В конце января 1931 года газетный магнат Гарольд Сидней Хар-мсвортс, 1-й виконт Ротермир (1868–1940) направил мятежному политику поздравление со следующими словами: «Вы и в самом деле сейчас поставили ногу на лестницу, которая вскоре приведет вас к премьерству. Если вы продолжите непоколебимо двигаться вперед, ничто не сможет вас остановить»[264]. Более откровенной лести Черчиллю не приходилось слышать уже давно. Но вся пикантность ситуации заключалась в том, что Черчилль не увидел в этом послании ничего лестного, восприняв высказанные пожелания вполне серьезно[265]. Более того, он признался близким, что «политика все более благоприятно ко мне расположена»[266]; «несомненно, весь дух Консервативной партии со мной, а разочарование Болдуином идет мне на пользу», «каждая речь, которую я произношу, каждый шаг, который я делаю, принимаются»[267] великолепно. На самом деле вместо ведущей к премьерству лестницы и всеобщих оваций впереди Черчилля ожидала судьба парии и пустынные годы политического одиночества. И то, что Черчилль это не осознал, удивительно, поскольку в своих мемуарах он с поразительной точностью описал избранную им модель поведения на примере лорда Рандольфа: «Он не принадлежал к числу тех, кто принимает решения по указке партийного руководства. Когда он затевал фракционную борьбу, то вел дело к победе, не гнушаясь ничем. <…> Холодную, рассчитанную игру он никогда не вел. Говорил что думал. Так оно лучше»[268].
Черчилля часто обвиняли в макиавеллизме и склонности к интригам, но «холодная, рассчитанная игра» в ее безобразном виде и негативном понимании была чужда его натуре. Если бы он был тем, каким его хотели видеть нечистоплотные критики, то он давно бы пошел на попятную, умерил бы свои империалистические амбиции в отношении Индии и вернулся в лоно руководства своей партии. И уж точно не стал бы переходить на личности, используя свое красноречие в борьбе с противниками.

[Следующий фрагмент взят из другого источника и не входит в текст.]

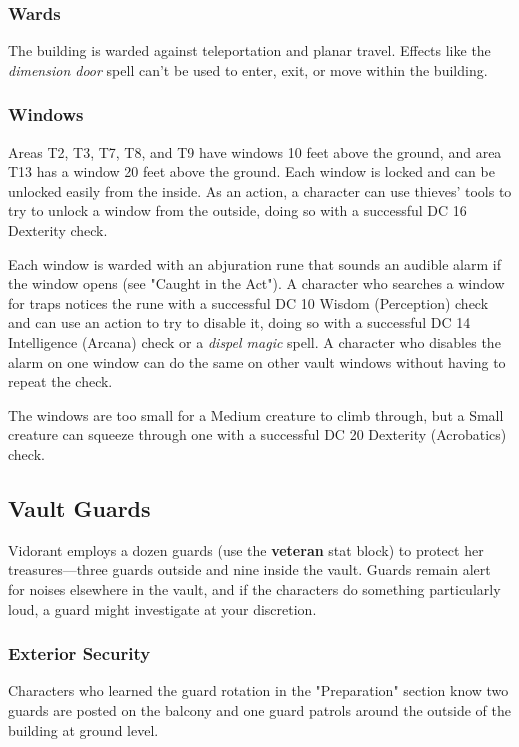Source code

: \documentclass[10pt,a4paper,twoside,bg=print,twocolumn,openany,nodeprecatedcode]{dndbook}
\begin{document}
\subsubsection{Wards}
The building is warded against teleportation and planar travel. Effects like the \textit{dimension door} spell can't be used to enter, exit, or move within the building.

\subsubsection{Windows}
Areas T2, T3, T7, T8, and T9 have windows 10 feet above the ground, and area T13 has a window 20 feet above the ground. Each window is locked and can be unlocked easily from the inside. As an action, a character can use thieves' tools to try to unlock a window from the outside, doing so with a successful DC 16 Dexterity check.

Each window is warded with an abjuration rune that sounds an audible alarm if the window opens (see "Caught in the Act"). A character who searches a window for traps notices the rune with a successful DC 10 Wisdom (Perception) check and can use an action to try to disable it, doing so with a successful DC 14 Intelligence (Arcana) check or a \textit{dispel magic} spell. A character who disables the alarm on one window can do the same on other vault windows without having to repeat the check.

The windows are too small for a Medium creature to climb through, but a Small creature can squeeze through one with a successful DC 20 Dexterity (Acrobatics) check.

\subsection{Vault Guards}
Vidorant employs a dozen guards (use the \textbf{veteran} stat block) to protect her treasures—three guards outside and nine inside the vault. Guards remain alert for noises elsewhere in the vault, and if the characters do something particularly loud, a guard might investigate at your discretion.

\subsubsection{Exterior Security}
Characters who learned the guard rotation in the "Preparation" section know two guards are posted on the balcony and one guard patrols around the outside of the building at ground level.
\end{document}
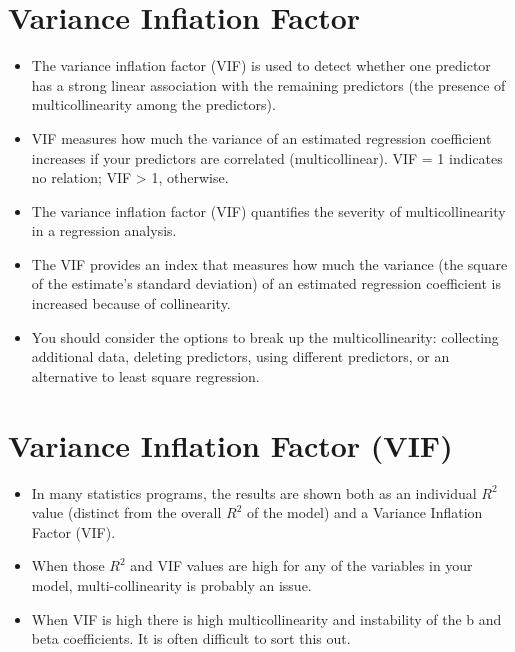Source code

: \documentclass[a4paper,12pt]{article}
\begin{document}
\section*{Variance Infiation Factor}
\begin{itemize}
\item  The variance inflation factor (VIF) is used to detect whether one predictor has a strong linear association
with the remaining predictors (the presence of multicollinearity among the predictors).
\item  VIF measures how much the variance of an estimated regression coefficient increases if your predictors
are correlated (multicollinear). VIF = 1 indicates no relation; VIF > 1, otherwise.

\item  The variance inflation factor (VIF) quantifies the severity of multicollinearity in a regression analysis.
\item  The VIF provides an index that measures how much the variance (the square of the estimate's standard
deviation) of an estimated regression coefficient is increased because of collinearity.

\item  You should consider the options to break up the multicollinearity: collecting additional data, deleting predictors, using different predictors, or 
an alternative to least square regression.
\end{itemize}


\section*{Variance Inflation Factor (VIF)}
\begin{itemize}

\item In many statistics programs, the results are shown both
as an individual $R^2$ value (distinct from the overall $R^2$ of the model) and a Variance Inflation
Factor (VIF). 
\item When those $R^2$ and VIF values are high for any of the variables in your model,
multi-collinearity is probably an issue.
\item When VIF is high there is high multicollinearity and instability of the b and beta coefficients. It is often difficult to sort this out. \\


\end{itemize}
\end{document}
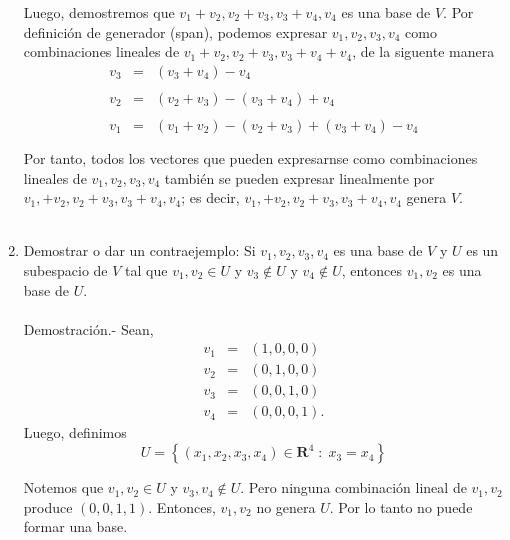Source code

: \begin{enumerate}[\bfseries 1.]
	Luego, demostremos que $v_1+v_2,v_2+v_3,v_3+v_4,v_4$ es una base de $V$. Por definición de generador (span), podemos expresar $v_1,v_2,v_3,v_4$ como combinaciones lineales de $v_1+v_2,v_2+v_3,v_3+v_4+v_4$, de la siguente manera 
	$$
	\begin{array}{rcl}
	    v_3 &=& (v_3+v_4)-v_4\\\\
	    v_2 &=& (v_2+v_3)-(v_3+v_4)+v_4\\\\
	    v_1 &=& (v_1+v_2)-(v_2+v_3)+(v_3+v_4)-v_4\\\\
	\end{array}
	$$
	Por tanto, todos los vectores que pueden expresarnse como combinaciones lineales de $v_1,v_2,v_3,v_4$ también se pueden expresar linealmente por $v_1,+v_2,v_2+v_3,v_3+v_4,v_4$; es decir, $v_1,+v_2,v_2+v_3,v_3+v_4,v_4$ genera $V$.\\\\

    \item Demostrar o dar un contraejemplo: Si $v_1,v_2,v_3,v_4$ es una base de $V$ y $U$ es un subespacio de $V$ tal que $v_1,v_2\in U$ y $v_3\notin U$ y $v_4\notin U$, entonces $v_1,v_2$ es una base de $U$.\\\\
	Demostración.-\; Sean,
	$$
	\begin{array}{rcl}
	    v_1 &=& (1,0,0,0)\\
	    v_2 &=& (0,1,0,0)\\
	    v_3 &=& (0,0,1,0)\\
	    v_4 &=& (0,0,0,1).
	\end{array}
	$$
	Luego, definimos 
	$$U=\left\{(x_1,x_2,x_3,x_4)\in \textbf{R}^4 \; :\; x_3=x_4\right\}$$

	Notemos que $v_1,v_2\in U$ y $v_3,v_4\notin U$. Pero ninguna combinación lineal de $v_1,v_2$ produce $(0,0,1,1)$. Entonces, $v_1,v_2$ no genera $U$. Por lo tanto no puede formar una base.\\\\


\end{enumerate}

Первым, в январе 1931 года, досталось Рамсею Макдональду.
Во время обсуждения в парламенте одного из предложенных правительством законопроектов, которое закончилось отклонением правительственной инициативы, Черчилль назвал премьер-министра «величайшим из ныне здравствующих мастеров падения»: «Он встает целым и невредимым после падения, убеждая нас, что ничего не произошло»[269]. Спустя неделю Черчилль вновь нанес туше. Вначале он упомянул свою прежнюю ремарку об удивительных способностях главы правительства сносить поражения, после чего шокировал присутствующих следующим: «Я помню, когда я был ребенком, меня взяли на представление в цирк Барнума, знаменитый своими диковинами и примерами уродства. Больше всего я хотел увидеть экспонат „Бесхребетное чудо“, однако мои родители сочли подобное представление противным и деморализующим для глаз ребенка. Мне пришлось ждать пятьдесят лет, прежде чем я увидел „Бесхребетное чудо“ на скамье в палате общин»[270]. И эти слова Черчилль адресовал не просто лидеру оппозиционной (с его точки зрения) партии. Они касались действующего премьер-министра!
Следующей мишенью, в которую были выпущены острословные стрелы, стал лидер Индийского национального конгресса Махатма Ганди. Вскоре после того, как Макдональд был заклеймен «Бесхребетным чудом», Черчилль выступил на заседании Индийского имперского общества в Манчестере. Желающих послушать его оказалось так много, что несколько сот людей даже не смогли найти себе места в зале. Черчилль обрушился с критикой на запланированные между лордом Ирвином и Ганди переговоры, назвав последнего «фанатиком и аскетом, похожим на факира, типаж которого хорошо известен на Востоке»[271].
Новую стрелу в Ганди Черчилль направил из своего избирательного округа Эппинг. Поводом для возмущения послужили начавшиеся 17 февраля переговоры с лидером ИНК, которые проходили в резиденции вице-короля в Дели. «Возмутительно и тошно смотреть, как господин Ганди, этот мятежный адвокат из Миддл-Темпла, строит из себя босоногого факира, как он полуголым является во дворец, чтобы говорить с представителем нашего короля-императора, а сам между тем продолжает затевать бунты и настраивать местное население против нас»[272]. Делясь с супругой впечатлениями о том, как его приняли избиратели, Черчилль назвал встречу в Эппинге «нежной, пылкой и единодушной»[273].
Главная идея, которую Черчилль собирался донести до своих слушателей, сводилась к тому, что Ганди не тот человек, с которым британскому правительству следует обсуждать индийский вопрос. Но основной интерес представляет не содержание послания, а та форма, которая была выбрана оратором для атаки. Черчилль прибег к еще более резким высказываниям, чем те, которые он использовал против Рамсея Макдональда.